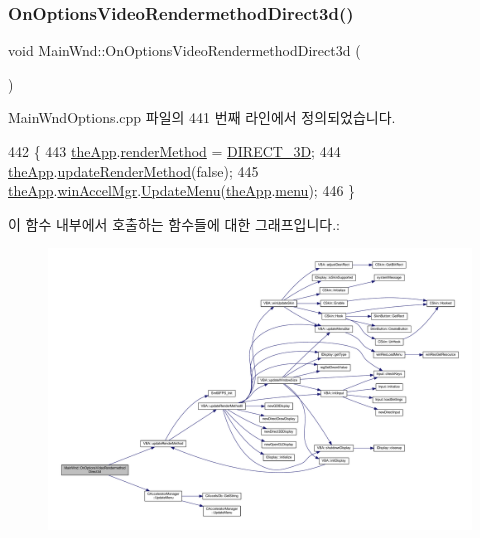 \subsubsection{\texorpdfstring{On\+Options\+Video\+Rendermethod\+Direct3d()}{OnOptionsVideoRendermethodDirect3d()}}
{\footnotesize\ttfamily void Main\+Wnd\+::\+On\+Options\+Video\+Rendermethod\+Direct3d (\begin{DoxyParamCaption}{ }\end{DoxyParamCaption})\hspace{0.3cm}{\ttfamily [protected]}}



Main\+Wnd\+Options.\+cpp 파일의 441 번째 라인에서 정의되었습니다.


\begin{DoxyCode}
442 \{
443   \mbox{\hyperlink{_v_b_a_8cpp_a8095a9d06b37a7efe3723f3218ad8fb3}{theApp}}.\mbox{\hyperlink{class_v_b_a_ae31026d8986a7658f3aaa46fba9de663}{renderMethod}} = \mbox{\hyperlink{_display_8h_aa50f63b0688d0250e0be64d8401d09a0acff887f7ebbcc7cd915719b8b594a56b}{DIRECT\_3D}};
444   \mbox{\hyperlink{_v_b_a_8cpp_a8095a9d06b37a7efe3723f3218ad8fb3}{theApp}}.\mbox{\hyperlink{class_v_b_a_a1d5b9c4597d5c565ce4d8ba1e594a89f}{updateRenderMethod}}(\textcolor{keyword}{false});
445   \mbox{\hyperlink{_v_b_a_8cpp_a8095a9d06b37a7efe3723f3218ad8fb3}{theApp}}.\mbox{\hyperlink{class_v_b_a_ad7ebce057dbde0ca88cee75e84721a89}{winAccelMgr}}.\mbox{\hyperlink{class_c_accelerator_manager_ac7411d20f413ea0ec3bd65705b564adf}{UpdateMenu}}(\mbox{\hyperlink{_v_b_a_8cpp_a8095a9d06b37a7efe3723f3218ad8fb3}{theApp}}.\mbox{\hyperlink{class_v_b_a_acf9d855b5b959a2df9c6cb21b888366e}{menu}});
446 \}
\end{DoxyCode}
이 함수 내부에서 호출하는 함수들에 대한 그래프입니다.\+:
\nopagebreak
\begin{figure}[H]
\begin{center}
\leavevmode
\includegraphics[width=350pt]{class_main_wnd_aa90dfd9dfe90390a030a60e484af0958_cgraph}
\end{center}
\end{figure}
\mbox{\label{class_main_wnd_a09d758ad2d47abea0fbed2f778501958}}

──────────

## Problem requirements:
All of the entries above should be copied exactly, with the images left out.

## Written answer:
 \subsubsection{\texorpdfstring{On\+Options\+Video\+Rendermethod\+Direct3d()}{OnOptionsVideoRendermethodDirect3d()}}
{\footnotesize\ttfamily void Main\+Wnd\+::\+On\+Options\+Video\+Rendermethod\+Direct3d (\begin{DoxyParamCaption}{ }\end{DoxyParamCaption})\hspace{0.3cm}{\ttfamily [protected]}}



Main\+Wnd\+Options.\+cpp 파일의 441 번째 라인에서 정의되었습니다.


\begin{DoxyCode}
442 \{
443   \mbox{\hyperlink{_v_b_a_8cpp_a8095a9d06b37a7efe3723f3218ad8fb3}{theApp}}.\mbox{\hyperlink{class_v_b_a_ae31026d8986a7658f3aaa46fba9de663}{renderMethod}} = \mbox{\hyperlink{_display_8h_aa50f63b0688d0250e0be64d8401d09a0acff887f7ebbcc7cd915719b8b594a56b}{DIRECT\_3D}};
444   \mbox{\hyperlink{_v_b_a_8cpp_a8095a9d06b37a7efe3723f3218ad8fb3}{theApp}}.\mbox{\hyperlink{class_v_b_a_a1d5b9c4597d5c565ce4d8ba1e594a89f}{updateRenderMethod}}(\textcolor{keyword}{false});
445   \mbox{\hyperlink{_v_b_a_8cpp_a8095a9d06b37a7efe3723f3218ad8fb3}{theApp}}.\mbox{\hyperlink{class_v_b_a_ad7ebce057dbde0ca88cee75e84721a89}{winAccelMgr}}.\mbox{\hyperlink{class_c_accelerator_manager_ac7411d20f413ea0ec3bd65705b564adf}{UpdateMenu}}(\mbox{\hyperlink{_v_b_a_8cpp_a8095a9d06b37a7efe3723f3218ad8fb3}{theApp}}.\mbox{\hyperlink{class_v_b_a_acf9d855b5b959a2df9c6cb21b888366e}{menu}});
446 \}
\end{DoxyCode}
이 함수 내부에서 호출하는 함수들에 대한 그래프입니다.\+:
\nopagebreak
\begin{figure}[H]
\begin{center}
\leavevmode
\includegraphics[width=350pt]{class_main_wnd_aa90dfd9dfe90390a030a60e484af0958_cgraph}
\end{center}
\end{figure}
\mbox{\label{class_main_wnd_a09d758ad2d47abea0fbed2f778501958}}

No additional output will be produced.